This review included studies that: (1) investigated the association between herpes zoster, or a subtype of herpes zoster, with cerebrovascular and cardiovascular events as defined in the primary studies and included stroke, transient ischemic attack, myocardial infarction, angina, coronary heart disease, cardiac death, coronary revascularization, and vascular diseases; (2) used a trial, cohort, case-control, case-crossover, or cross-sectional (with a temporal relationship established between exposure and outcome) design; (3) were written in English; (4) were published in a peer-review journal or as a conference paper; and (5) were published between January 1, 1960 and December 28, 2016. Excluded studies did not meet the inclusion criteria or (1) were a case-study/series, abstract (with no accompanying full text), review article, or cross-sectional study without the temporal relationship established between the exposure and outcome; or (2) examined primary VZV infection (i.e., chickenpox) as the exposure; or (3) restricted to patients less than 18 years of age; or (4) studied immunocompromised populations (e.g., HIV, cancer).

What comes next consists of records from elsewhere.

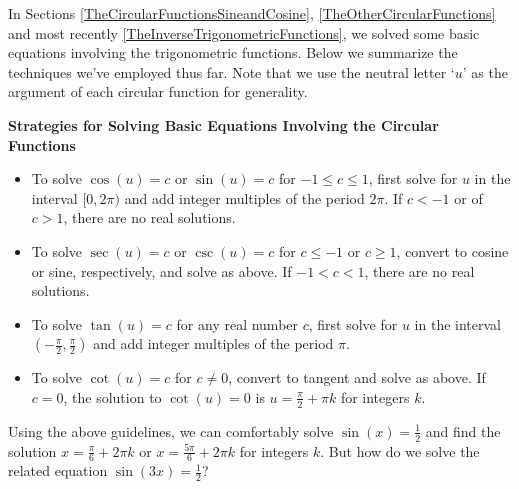 

\setcounter{footnote}{0}

\label{TrigonometricEquationsandInequalities}

In Sections \ref{TheCircularFunctionsSineandCosine}, \ref{TheOtherCircularFunctions} and most recently \ref{TheInverseTrigonometricFunctions}, we solved some basic equations involving the trigonometric functions. Below we summarize the techniques we've employed thus far.  Note that we use the neutral letter `$u$' as the argument of each circular function for generality.

\smallskip

\label{trigeqnstrategy1}

\colorbox{ResultColor}{\bbm
\centerline{\textbf{Strategies for Solving Basic Equations Involving the Circular Functions}}

\smallskip

\begin{itemize}

\item To solve $\cos(u) = c$ or $\sin(u) = c$ for $-1 \leq c \leq 1$, first solve for $u$ in the interval $[0,2\pi)$ and add integer multiples of the period $2\pi$.  If $c < -1$ or of $c > 1$, there are no real solutions.

\item To solve $\sec(u) = c$ or $\csc(u) = c$ for $c \leq -1$ or $c \geq 1$,  convert to cosine or sine, respectively, and solve as above.  If $-1 < c < 1$, there are no real solutions.

\item To solve  $\tan(u) = c$ for any real number $c$,  first solve for $u$ in the interval $\left(-\frac{\pi}{2}, \frac{\pi}{2}\right)$ and add integer multiples of the period $\pi$.

\item  To solve  $\cot(u) = c$ for $c \neq 0$, convert to tangent and solve as above.  If $c = 0$, the solution to $\cot(u) = 0$ is $u = \frac{\pi}{2} + \pi k$ for integers $k$.

\end{itemize}

\smallskip

\ebm}

\smallskip

Using the above guidelines, we can comfortably solve $\sin(x) = \frac{1}{2}$ and find the solution $x = \frac{\pi}{6} + 2\pi k$ or $x = \frac{5\pi}{6} + 2\pi k$ for integers $k$.  But how do we solve the related equation $\sin(3x) = \frac{1}{2}$?

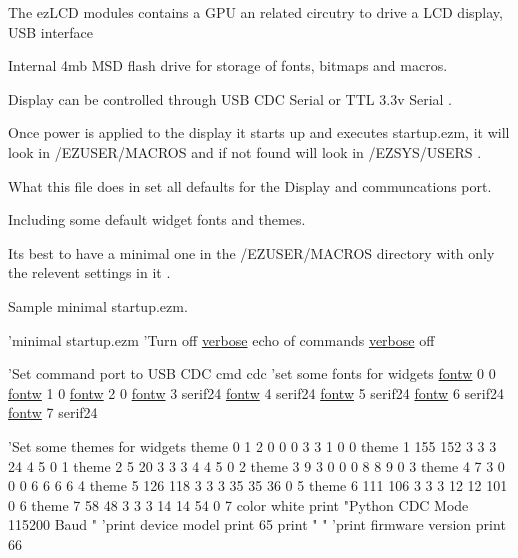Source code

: The ez\-L\-C\-D modules contains a G\-P\-U an related circutry to drive a L\-C\-D display, U\-S\-B interface \par
 Internal 4mb M\-S\-D flash drive for storage of fonts, bitmaps and macros.\par
 Display can be controlled through U\-S\-B C\-D\-C Serial or T\-T\-L 3.\-3v Serial .\par
 \par
 Once power is applied to the display it starts up and executes startup.\-ezm, it will look in /\-E\-Z\-U\-S\-E\-R/\-M\-A\-C\-R\-O\-S and if not found will look in /\-E\-Z\-S\-Y\-S/\-U\-S\-E\-R\-S .\par
 What this file does in set all defaults for the Display and communcations port.\par
 Including some default widget fonts and themes. \par
 Its best to have a minimal one in the /\-E\-Z\-U\-S\-E\-R/\-M\-A\-C\-R\-O\-S directory with only the relevent settings in it . \par
 \par
 Sample minimal startup.\-ezm. 
\begin{DoxyCodeInclude}
\textcolor{stringliteral}{'minimal startup.ezm}
\textcolor{stringliteral}{}
\textcolor{stringliteral}{'}Turn off \hyperlink{group___general_ga350c2e1be0d3d074d79d7a7278c44a22}{verbose} echo of commands
\hyperlink{group___general_ga350c2e1be0d3d074d79d7a7278c44a22}{verbose} off

\textcolor{stringliteral}{'Set command port to USB CDC}
\textcolor{stringliteral}{cmd cdc}
\textcolor{stringliteral}{}
\textcolor{stringliteral}{'}\textcolor{keyword}{set} some fonts \textcolor{keywordflow}{for} widgets
\hyperlink{group___widgets_ga0efc2d431900e2b77a30e19bb556fb3a}{fontw} 0 0
\hyperlink{group___widgets_ga0efc2d431900e2b77a30e19bb556fb3a}{fontw} 1 0
\hyperlink{group___widgets_ga0efc2d431900e2b77a30e19bb556fb3a}{fontw} 2 0
\hyperlink{group___widgets_ga0efc2d431900e2b77a30e19bb556fb3a}{fontw} 3 serif24
\hyperlink{group___widgets_ga0efc2d431900e2b77a30e19bb556fb3a}{fontw} 4 serif24
\hyperlink{group___widgets_ga0efc2d431900e2b77a30e19bb556fb3a}{fontw} 5 serif24
\hyperlink{group___widgets_ga0efc2d431900e2b77a30e19bb556fb3a}{fontw} 6 serif24
\hyperlink{group___widgets_ga0efc2d431900e2b77a30e19bb556fb3a}{fontw} 7 serif24

\textcolor{stringliteral}{'Set some themes for widgets}
\textcolor{stringliteral}{theme 0   1   2 0 0 0  3  3   1 0 0}
\textcolor{stringliteral}{theme 1 155 152 3 3 3  24  4   5 0 1}
\textcolor{stringliteral}{theme 2   5  20 3 3 3  4  4   5 0 2}
\textcolor{stringliteral}{theme 3   9   3 0 0 0  8  8   9 0 3}
\textcolor{stringliteral}{theme 4   7   3 0 0 0  6  6   6 6 4}
\textcolor{stringliteral}{theme 5 126 118 3 3 3 35 35  36 0 5}
\textcolor{stringliteral}{theme 6 111 106 3 3 3 12 12 101 0 6}
\textcolor{stringliteral}{theme 7  58  48 3 3 3 14 14  54 0 7}
\textcolor{stringliteral}{}
\textcolor{stringliteral}{color white}
\textcolor{stringliteral}{print "Python CDC Mode 115200 Baud  "}
\textcolor{stringliteral}{'}print device model
print 65
print \textcolor{stringliteral}{"  "}
\textcolor{stringliteral}{'print firmware version}
\textcolor{stringliteral}{print 66}
\end{DoxyCodeInclude}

One author (N.E.) reviewed all publication titles to eliminate articles that covered a subject not relevant to this review, described a primary exposure that was not herpes zoster or its subtypes, or used an immunocompromised, pediatric, or non-human sample. Two authors (N.E. and H.T.) reviewed abstracts of the remaining articles to determine inclusion for assessment of the full text. Discrepancies were resolved by group consensus and independent adjudication (R.G.) if consensus could not be reached. One author (N.E.) extracted data onto a standardized data collection form. Extracted information included study title and authors, year of publication, source of participants and sample size, mean age and gender composition of the study sample, type of herpes zoster studied (e.g., herpes zoster, herpes zoster ophthalmicus), cerebrovascular and cardiovascular event outcomes (e.g., stroke, transient ischemic attack, myocardial infarction, angina, coronary heart disease, cardiac death, coronary revascularization, and vascular diseases), and effect estimates with accompanying 95% confidence intervals. The extracted forms were reviewed (H.T.) for accuracy with the source paper.
Risk of bias
To assess the quality of abstracted information, including the clarity of reporting study methods, error, and bias, we used questions adapted from the 32-item questionnaire developed by Downs and Black to rate patient intervention studies . Following the approach of other systematic reviews [17–19], we removed items irrelevant to observational studies not studying an intervention as the primary exposure. Due to a lack of validation, we did not calculate a composite quality score but report scores in the appendix. Since the number of studies we included was low, we did not report the results of the Eggers test.
Data synthesis and analysis
We performed qualitative and quantitative syntheses. We organized our findings according to type of herpes zoster, outcome (cerebrovascular or coronary event), and time examined between the onset of herpes related illness and our pre-defined disease outcomes. We considered meta-analysis when 2 or more studies could be pooled after evaluating the studies for clinical and statistical heterogeneity. Clinical heterogeneity was examined by evaluating for differences in study population, intervention or comparators. Statistical heterogeneity was estimated using the I2 statistic to evaluate both the random and fixed effects models. I2 values of 30–60% represented a moderate level of heterogeneity .
We conducted both random and fixed effects meta-analysis. We conducted random effects meta-analysis using the inverse variance method for pooled odds ratios (ORs). We used the fixed effects model when the number of studies was low. We assumed similarity between the Ors and other relative measures, such as relative risk, rate ratios, or hazard ratios because the cardiac events examined were relatively infrequent (< 1/10) events . Where possible, we pooled adjusted Ors from the primary studies; otherwise, we used the unadjusted Ors with no correction for baseline differences or confounding. We assessed for publication bias using the Eggers test. All meta-analyses were conducted in Stats Direct.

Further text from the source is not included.